Sediakan Waktu 5-10 Menit Untuk Menelpon Orangtua Anda

Sediakan Waktu 5-10 Menit Untuk Menelpon Orangtua Anda

Sediakan Waktu 5-10 Menit Untuk Menelpon Orangtua Anda

Bolehkah saya berpesan, atau memberikan saran sedikit kepada Anda, kawan pembaca yang masih memiliki orangtua? Sediakan waktu 5-10 menit setiap hari atau minggu untuk menelpon orangtua Anda.

Jadwalnya silakan tentukan sendiri, tetapi semakin sering rasanya akan semakin baik. Untuk orangtua dan Anda sendiri.

Memang, bisa dimengerti kesibukan kita, terutama yang sudah berkeluarga terkadang seperti tidak menyisakan waktu sama sekali. Apalagi, tuntutan pekerjaan di masa kini yang bisa dikata tidak kunjung usai. Belum ditambah dengan berbagai hal lain.

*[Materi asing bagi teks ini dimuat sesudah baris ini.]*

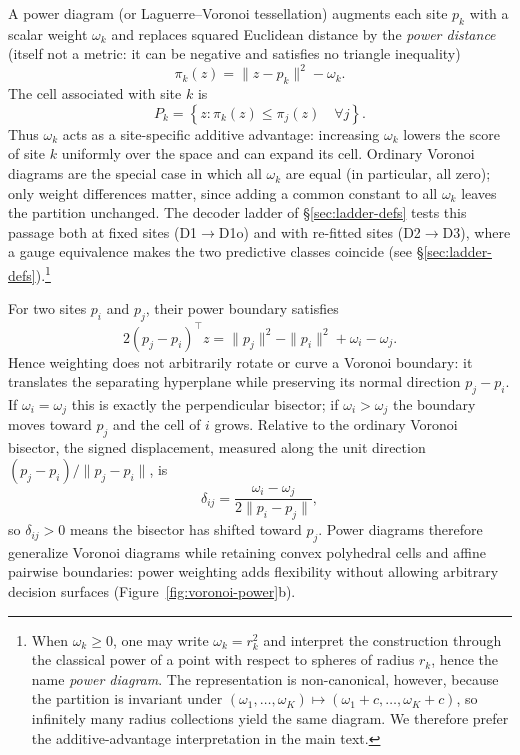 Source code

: \documentclass[11pt]{article}
\begin{document}
A power diagram (or Laguerre--Voronoi tessellation) \citep{aurenhammer1987power} augments each site $p_k$ with a scalar weight $\omega_k$ and replaces squared Euclidean distance by the \emph{power distance} (itself not a metric: it can be negative and satisfies no triangle inequality)
\begin{equation}
\pi_k(z)=\|z-p_k\|^2-\omega_k. \label{eq:powerdist}
\end{equation}
The cell associated with site $k$ is
\begin{equation}
P_k=\left\{z:\pi_k(z)\leq\pi_j(z)\quad\forall j\right\}. \label{eq:powcell}
\end{equation}
Thus $\omega_k$ acts as a site-specific additive advantage: increasing $\omega_k$ lowers the score of site $k$ uniformly over the space and can expand its cell. Ordinary Voronoi diagrams are the special case in which all $\omega_k$ are equal (in particular, all zero); only weight differences matter, since adding a common constant to all $\omega_k$ leaves the partition unchanged. The decoder ladder of \S\ref{sec:ladder-defs} tests this passage both at fixed sites (D1$\to$D1o) and with re-fitted sites (D2$\to$D3), where a gauge equivalence makes the two predictive classes coincide (see \S\ref{sec:ladder-defs}).\footnote{When $\omega_k\geq0$, one may write $\omega_k=r_k^2$ and interpret the construction through the classical power of a point with respect to spheres of radius $r_k$, hence the name \emph{power diagram}. The representation is non-canonical, however, because the partition is invariant under $(\omega_1,\dots,\omega_K)\mapsto(\omega_1+c,\dots,\omega_K+c)$, so infinitely many radius collections yield the same diagram. We therefore prefer the additive-advantage interpretation in the main text.}

For two sites $p_i$ and $p_j$, their power boundary satisfies
\begin{equation}
2(p_j-p_i)^\top z=\|p_j\|^2-\|p_i\|^2+\omega_i-\omega_j. \label{eq:pairwise}
\end{equation}
Hence weighting does not arbitrarily rotate or curve a Voronoi boundary: it translates the separating hyperplane while preserving its normal direction $p_j-p_i$. If $\omega_i=\omega_j$ this is exactly the perpendicular bisector; if $\omega_i>\omega_j$ the boundary moves toward $p_j$ and the cell of $i$ grows. Relative to the ordinary Voronoi bisector, the signed displacement, measured along the unit direction $(p_j-p_i)/\|p_j-p_i\|$, is
\begin{equation}
\delta_{ij}=\frac{\omega_i-\omega_j}{2\|p_i-p_j\|}, \label{eq:disp}
\end{equation}
so $\delta_{ij}>0$ means the bisector has shifted toward $p_j$.
Power diagrams therefore generalize Voronoi diagrams while retaining convex polyhedral cells and affine pairwise boundaries: power weighting adds flexibility without allowing arbitrary decision surfaces (Figure~\ref{fig:voronoi-power}b).
\end{document}

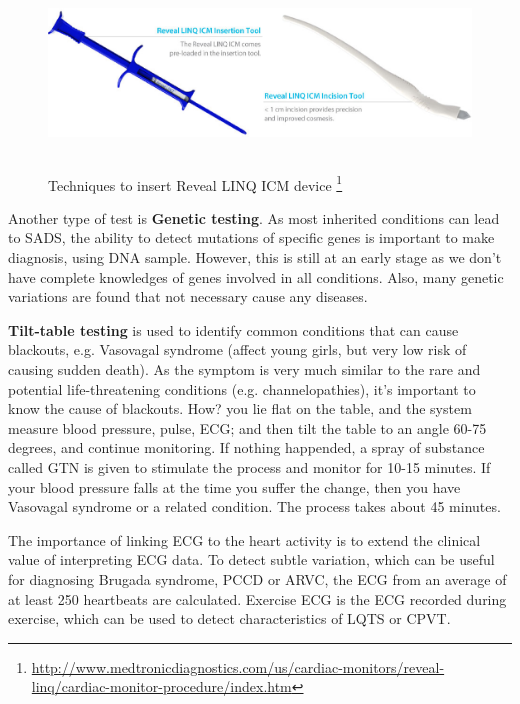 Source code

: \begin{figure}[hbt]
 \centerline{\includegraphics[height=5cm]{./images/Reveal_devices.eps}}
 \caption{Techniques to insert Reveal LINQ ICM device
 \footnote{\url{http://www.medtronicdiagnostics.com/us/cardiac-monitors/reveal-linq/cardiac-monitor-procedure/index.htm}}}
\label{fig:Reveal_LINQ_ICM}
\end{figure}

Another type of test is {\bf Genetic testing}. As most inherited conditions
can lead to SADS, the ability to detect mutations of specific genes is important
to make diagnosis, using DNA sample. However, this is still at an early stage as
we don't have complete knowledges of genes involved in all conditions. Also,
many genetic variations are found that not necessary cause any diseases.

{\bf Tilt-table testing} is used to identify common conditions that can cause
blackouts, e.g. Vasovagal syndrome (affect young girls, but very low risk of
causing sudden death). As the symptom is very much similar to the rare and
potential life-threatening conditions (e.g. channelopathies), it's important to
know the cause of blackouts. How? you lie flat on the table, and the system
measure blood pressure, pulse, ECG; and then tilt the table to an angle 60-75
degrees, and continue monitoring. If nothing happended, a spray of substance
called GTN is given to stimulate the process and monitor for 10-15 minutes. If
your blood pressure falls at the time you suffer the change, then you have
Vasovagal syndrome or a related condition. The process takes about 45 minutes.

The importance of linking ECG to the heart activity is to extend the clinical
value of interpreting ECG data. To detect subtle variation, which can be useful
for diagnosing Brugada syndrome, PCCD or ARVC, the ECG from an average of at
least 250 heartbeats are calculated. Exercise ECG is the ECG recorded during
exercise, which can be used to detect characteristics of LQTS or CPVT.

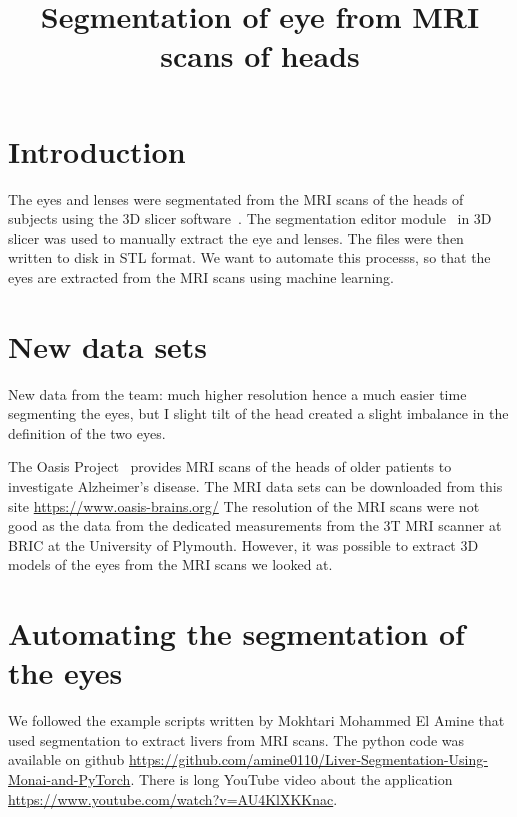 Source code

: \documentclass[12pt]{article}
\begin{document}
\title{Segmentation of eye from MRI scans of heads}
\date{}

\maketitle


\section{Introduction}

The eyes and lenses were segmentated from the MRI scans of the heads
of subjects using the 3D slicer software~\cite{kikinis20133d}.  The
segmentation editor module~\cite{pinter2019polymorph} in 3D slicer was
used to manually extract the eye and lenses.  The files were then
written to disk in STL format.  We want to automate this processs, so
that the eyes are extracted from the MRI scans using machine learning.


\section{New data sets}

New data from the team: much higher resolution hence a much easier
time segmenting the eyes, but I slight tilt of the head created a
slight imbalance in the definition of the two eyes.


The Oasis Project~\cite{van2021mri} provides MRI scans of the heads of
older patients to investigate Alzheimer's disease.  The MRI data sets
can be downloaded from this site \url{https://www.oasis-brains.org/}
The resolution of the MRI scans were not good as the data from the
dedicated measurements from the 3T MRI scanner at BRIC at the
University of Plymouth. However, it was possible to extract 3D models of the
eyes from the MRI scans we looked at.

\section{Automating the segmentation of the eyes}

We followed the example scripts written by
Mokhtari Mohammed El Amine that used segmentation to extract
livers from MRI scans. The python code was available
on github
\url{https://github.com/amine0110/Liver-Segmentation-Using-Monai-and-PyTorch}. There
is long YouTube video about the application
\url{https://www.youtube.com/watch?v=AU4KlXKKnac}.
\end{document}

Kesemuanya sering membuat kita secara tidak sadar seperti "kehabisan waktu" untuk bahkan sekedar menyapa dan menanyakan kabar mereka yang melahirkan dan membesarkan kita. Alasannya bisa sangat beragam, tetapi hasilnya sama, kita alpa melakukan hal itu.

Padahal, hal sederhana seperti menelpon, yang tentunya sama sekali tidak susah, selama 5-10 menit saja bisa berarti banyak bagi kedua belah pihak.

Orangtua akan merasakan "perhatian" dari anak-anak mereka. Mereka juga tidak akan merasa dilupakan dan disisihkan. Terkadang, hanya itulah yang diperlukan bagi mereka.

Bagi diri kita sendiri pun akan sangat bermakna. Mungkin banyak yang menganggap remeh hal seperti ini tetapi pengalaman membuktikan banyak yang menyesali keteledoran mereka untuk melakukan hal remeh ini.

Bagaimanapun, setiap manusia pada akhirnya akan meninggalkan dunia ini dan waktunya tidak diketahui sama sekali oleh siapapun. Dan, jika hal ini terjadi, maka akan hilanglah peluang untuk mengatakan kepada orangtua kita betapa sayangnya kita pada mereka. Tidaklah mungkin mereka akan mendengar apapun yang kita katakan ketika jiwa sudah tidak lagi berada di dalam raga.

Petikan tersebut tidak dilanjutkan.